Fonte: Dizer o Direito
Referência: https://dizerodireitodotnet.files.wordpress.com/2021/04/info-691-stj.pdf
ESTELIONATO - A mudança na ação penal do crime de estelionato, promovida pela Lei 13.964/2019, retroage para alcançar os processos penais que já estavam em curso?
A exigência de representação da vítima no crime de estelionato não retroage aos processos cuja denúncia já foi oferecida. STJ. 3ª Seção. HC 610.201/SP, Rel. Min. Ribeiro Dantas, julgado em 24/03/2021 (Info 691).
Estelionato
O crime de estelionato está tipificado no art. 171 do CP:
Art. 171. Obter, para si ou para outrem, vantagem ilícita, em prejuízo alheio, induzindo ou mantendo alguém em erro, mediante artifício, ardil, ou qualquer outro meio fraudulento: Pena - reclusão, de um a cinco anos, e multa, de quinhentos mil réis a dez contos de réis.
Qual é a ação penal no caso do crime de estelionato? O tema foi recentemente alterado pela Lei nº 13.964/2019, que ficou conhecida como “Pacote Anticrime”. Compare:
QUAL É A AÇÃO PENAL NO CASO DO CRIME DE ESTELIONATO?
Antes
Regra geral: Ação penal pública INCONDICIONADA
Exceções: art. 182 do CP
Depois da Lei nº 13.964/2019
Regra geral: ação pública CONDICIONADA à representação.

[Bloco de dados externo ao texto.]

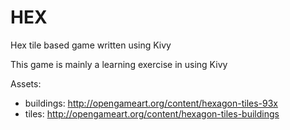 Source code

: # HEX

Hex tile based game written using Kivy

This game is mainly a learning exercise in using Kivy

Assets:
- buildings: http://opengameart.org/content/hexagon-tiles-93x
- tiles: http://opengameart.org/content/hexagon-tiles-buildings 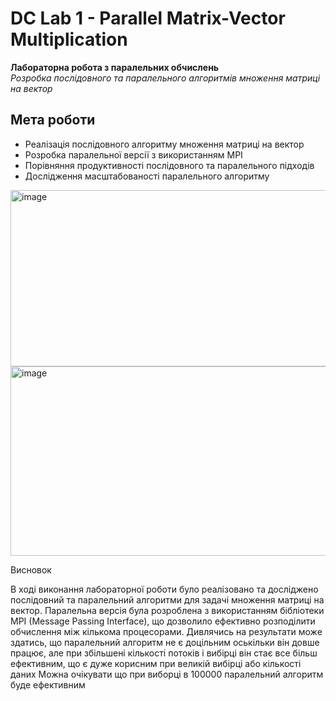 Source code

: # DC Lab 1 - Parallel Matrix-Vector Multiplication

**Лабораторна робота з паралельних обчислень**  
*Розробка послідовного та паралельного алгоритмів множення матриці на вектор*

## Мета роботи

- Реалізація послідовного алгоритму множення матриці на вектор
- Розробка паралельної версії з використанням MPI
- Порівняння продуктивності послідовного та паралельного підходів
- Дослідження масштабованості паралельного алгоритму
<img width="786" height="282" alt="image" src="https://github.com/user-attachments/assets/c76ec6dc-751d-480a-952d-ebe955cdf1b0" />
<img width="769" height="303" alt="image" src="https://github.com/user-attachments/assets/8614caeb-e2c6-4321-b180-d02a62bd4a9c" />

Висновок

В ході виконання лабораторної роботи було реалізовано та досліджено послідовний та паралельний алгоритми для задачі множення матриці на вектор. Паралельна версія була розроблена з використанням бібліотеки MPI (Message Passing Interface), що дозволило ефективно розподілити обчислення між кількома процесорами.
Дивлячись на результати може здатись, що паралельний алгоритм не є доцільним оськільки він довше працює, але при збільшені кількості потоків і вибірці він стає все більш ефективним, що
є дуже корисним при великій вибірці або кількості даних
Можна очікувати що при виборці в 100000 паралельний алгоритм буде ефективним
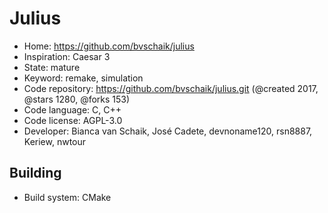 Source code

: # Julius

- Home: https://github.com/bvschaik/julius
- Inspiration: Caesar 3
- State: mature
- Keyword: remake, simulation
- Code repository: https://github.com/bvschaik/julius.git (@created 2017, @stars 1280, @forks 153)
- Code language: C, C++
- Code license: AGPL-3.0
- Developer: Bianca van Schaik, José Cadete, devnoname120, rsn8887, Keriew, nwtour

## Building

- Build system: CMake
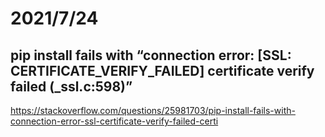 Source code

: # 2021/7/24
## pip install fails with “connection error: [SSL: CERTIFICATE_VERIFY_FAILED] certificate verify failed (_ssl.c:598)”
https://stackoverflow.com/questions/25981703/pip-install-fails-with-connection-error-ssl-certificate-verify-failed-certi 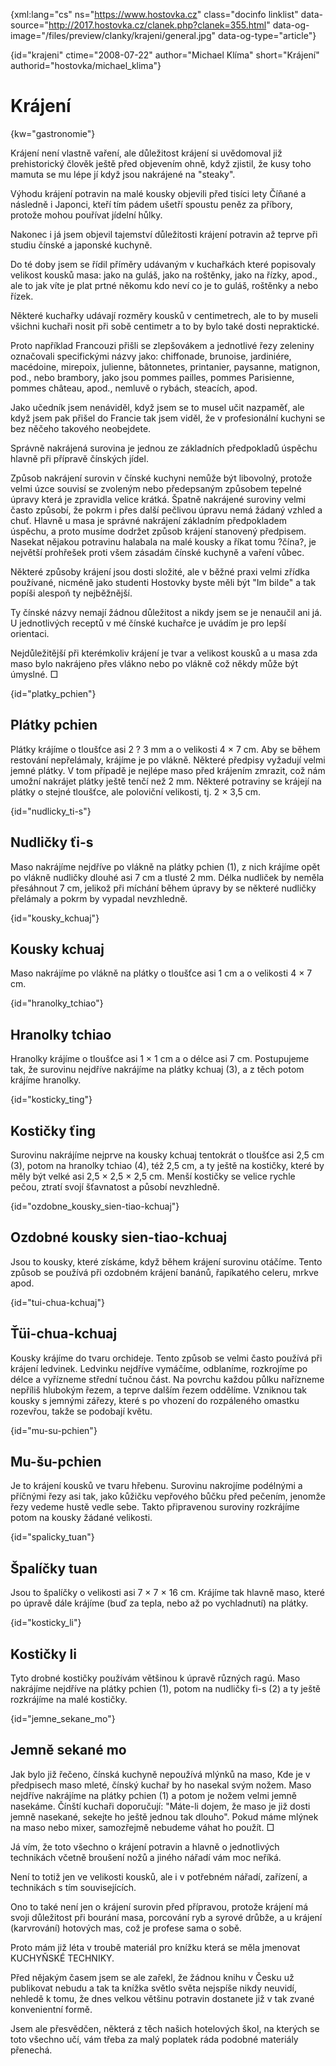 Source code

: 
{xml:lang="cs" ns="https://www.hostovka.cz" class="docinfo linklist" data-source="http://2017.hostovka.cz/clanek.php?clanek=355.html" data-og-image="/files/preview/clanky/krajeni/general.jpg" data-og-type="article"}

{id="krajeni" ctime="2008-07-22" author="Michael Klíma" short="Krájení" authorid="hostovka/michael_klima"}

# Krájení

<!-- generated attribute kw by user_udpatekw.sh on 2019-03-11, do not edit -->

{kw="gastronomie"}

Krájení není vlastně vaření, ale důležitost krájení si uvědomoval již prehistorický člověk ještě před objevením ohně, když zjistil, že kusy toho mamuta se mu lépe jí když jsou nakrájené na "steaky".

Výhodu krájení potravin na malé kousky objevili před tisíci lety Číňané a následně i Japonci, kteří tím pádem ušetří spoustu peněz za příbory, protože mohou pouřívat jídelní hůlky.

Nakonec i já jsem objevil tajemství důležitosti krájení potravin až teprve při studiu čínské a japonské kuchyně.

Do té doby jsem se řídil příměry udávaným v kuchařkách které popisovaly velikost kousků masa: jako na guláš, jako na roštěnky, jako na řízky, apod., ale to jak víte je plat prtné někomu kdo neví co je to guláš, roštěnky a nebo řízek.

Některé kuchařky udávají rozměry kousků v centimetrech, ale to by museli všichni kuchaři nosit při sobě centimetr a to by bylo také dosti nepraktické.

Proto například Francouzi přišli se zlepšovákem a jednotlivé řezy zeleniny označovali specifickými názvy jako: chiffonade, brunoise, jardiniére, macédoine, mirepoix, julienne, bâtonnetes, printanier, paysanne, matignon, pod., nebo brambory, jako jsou pommes pailles, pommes Parisienne, pommes château, apod., nemluvě o rybách, steacích, apod.

Jako učedník jsem nenáviděl, když jsem se to musel učit nazpaměť, ale když jsem pak přišel do Francie tak jsem viděl, že v profesionální kuchyni se bez něčeho takového neobejdete.

Správně nakrájená surovina je jednou ze základních předpokladů úspěchu hlavně při přípravě čínských jídel.

Způsob nakrájení surovin v čínské kuchyni nemůže být libovolný, protože velmi úzce souvisí se zvoleným nebo předepsaným způsobem tepelné úpravy která je zpravidla velice krátká. Špatně nakrájené suroviny velmi často způsobí, že pokrm i přes další pečlivou úpravu nemá žádaný vzhled a chuť. Hlavně u masa je správné nakrájení základním předpokladem úspěchu, a proto musíme dodržet způsob krájení stanovený předpisem. Nasekat nějakou potravinu halabala na malé kousky a říkat tomu ?čína?, je největší prohřešek proti všem zásadám čínské kuchyně a vaření vůbec.

Některé způsoby krájení jsou dosti složité, ale v běžné praxi velmi zřídka používané, nicméně jako studenti Hostovky byste měli být "Im bilde" a tak popíši alespoň ty nejběžnější.

Ty čínské názvy nemají žádnou důležitost a nikdy jsem se je nenaučil ani já. U jednotlivých receptů v mé čínské kuchařce je uvádím je pro lepší orientaci.

Nejdůležitější při kterémkoliv krájení je tvar a velikost kousků a u masa zda maso bylo nakrájeno přes vlákno nebo po vlákně což někdy může být úmyslné. □

{id="platky_pchien"}

## Plátky pchien

Plátky krájíme o tloušťce asi 2 ? 3 mm a o velikosti 4 × 7 cm. Aby se během restování nepřelámaly, krájíme je po vlákně. Některé předpisy vyžadují velmi jemné plátky. V tom případě je nejlépe maso před krájením zmrazit, což nám umožní nakrájet plátky ještě tenčí než 2 mm. Některé potraviny se krájejí na plátky o stejné tloušťce, ale poloviční velikosti, tj. 2 × 3,5 cm.

{id="nudlicky_ti-s"}

## Nudličky ťi-s

Maso nakrájíme nejdříve po vlákně na plátky pchien (1), z nich krájíme opět po vlákně nudličky dlouhé asi 7 cm a tlusté 2 mm. Délka nudliček by neměla přesáhnout 7 cm, jelikož při míchání během úpravy by se některé nudličky přelámaly a pokrm by vypadal nevzhledně.

{id="kousky_kchuaj"}

## Kousky kchuaj

Maso nakrájíme po vlákně na plátky o tloušťce asi 1 cm a o velikosti 4 × 7 cm.

{id="hranolky_tchiao"}

## Hranolky tchiao

Hranolky krájíme o tloušťce asi 1 × 1 cm a o délce asi 7 cm. Postupujeme tak, že surovinu nejdříve nakrájíme na plátky kchuaj (3), a z těch potom krájíme hranolky.

{id="kosticky_ting"}

## Kostičky ťing

Surovinu nakrájíme nejprve na kousky kchuaj tentokrát o tloušťce asi 2,5 cm (3), potom na hranolky tchiao (4), též 2,5 cm, a ty ještě na kostičky, které by měly být velké asi 2,5 × 2,5 × 2,5 cm. Menší kostičky se velice rychle pečou, ztratí svojí šťavnatost a působí nevzhledně.

{id="ozdobne\_kousky\_sien-tiao-kchuaj"}

## Ozdobné kousky sien-tiao-kchuaj

Jsou to kousky, které získáme, když během krájení surovinu otáčíme. Tento způsob se používá při ozdobném krájení banánů, řapíkatého celeru, mrkve apod.

{id="tui-chua-kchuaj"}

## Ťüi-chua-kchuaj

Kousky krájíme do tvaru orchideje. Tento způsob se velmi často používá při krájení ledvinek. Ledvinku nejdříve vymáčíme, odblaníme, rozkrojíme po délce a vyřízneme střední tučnou část. Na povrchu každou půlku nařízneme nepříliš hlubokým řezem, a teprve dalším řezem oddělíme. Vzniknou tak kousky s jemnými zářezy, které s po vhození do rozpáleného omastku rozevřou, takže se podobají květu.

{id="mu-su-pchien"}

## Mu-šu-pchien

Je to krájení kousků ve tvaru hřebenu. Surovinu nakrojíme podélnými a příčnými řezy asi tak, jako kůžičku vepřového bůčku před pečením, jenomže řezy vedeme hustě vedle sebe. Takto připravenou suroviny rozkrájíme potom na kousky žádané velikosti.

{id="spalicky_tuan"}

## Špalíčky tuan

Jsou to špalíčky o velikosti asi 7 × 7 × 16 cm. Krájíme tak hlavně maso, které po úpravě dále krájíme (buď za tepla, nebo až po vychladnutí) na plátky.

{id="kosticky_li"}

## Kostičky li

Tyto drobné kostičky používám většinou k úpravě různých ragú. Maso nakrájíme nejdříve na plátky pchien (1), potom na nudličky ťi-s (2) a ty ještě rozkrájíme na malé kostičky.

{id="jemne\_sekane\_mo"}

## Jemně sekané mo

Jak bylo již řečeno, čínská kuchyně nepoužívá mlýnků na maso, Kde je v předpisech maso mleté, čínský kuchař by ho nasekal svým nožem. Maso nejdříve nakrájíme na plátky pchien (1) a potom je nožem velmi jemně nasekáme. Čínští kuchaři doporučují: "Máte-li dojem, že maso je již dosti jemně nasekané, sekejte ho ještě jednou tak dlouho". Pokud máme mlýnek na maso nebo mixer, samozřejmě nebudeme váhat ho použít. □ 

Já vím, že toto všechno o krájení potravin a hlavně o jednotlivých technikách včetně broušení nožů a jiného nářadí vám moc neříká.

Není to totiž jen ve velikosti kousků, ale i v potřebném nářadí, zařízení, a technikách s tím souvisejících.

Ono to také není jen o krájení surovin před přípravou, protože krájení má svoji důležitost při bourání masa, porcování ryb a syrové drůbže, a u krájení (karvrování) hotových mas, což je profese sama o sobě. 

Proto mám již léta v troubě materiál pro knížku která se měla jmenovat KUCHYŇSKÉ TECHNIKY. 

Před nějakým časem jsem se ale zařekl, že žádnou knihu v Česku už publikovat nebudu a tak ta knížka světlo světa nejspíše nikdy neuvidí, nehledě k tomu, že dnes velkou většinu potravin dostanete již v tak zvané konvenientní formě.

Jsem ale přesvědčen, některá z těch našich hotelových škol, na kterých se toto všechno učí, vám třeba za malý poplatek ráda podobné materiály přenechá.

Exceções: Será de ação penal incondicionada quando a vítima for:
a) a Administração Pública, direta ou indireta;
b) criança ou adolescente;
c) pessoa com deficiência mental; ou
d) maior de 70 (setenta) anos de idade ou incapaz.
Veja o § 5º inserido no art. 171 do CP pela Lei nº 13.964/2019:
Art. 171. (...) § 5º Somente se procede mediante representação, salvo se a vítima for: I - a Administração Pública, direta ou indireta; II - criança ou adolescente; III - pessoa com deficiência mental; ou IV - maior de 70 (setenta) anos de idade ou incapaz.
Essa mudança é mais favorável ou prejudicial aos autores do crime de estelionato?
Mais favorável, considerando que agora existe, como regra, uma nova condição para que o Ministério Público possa ajuizar a ação penal contra o autor do estelionato: a representação da vítima.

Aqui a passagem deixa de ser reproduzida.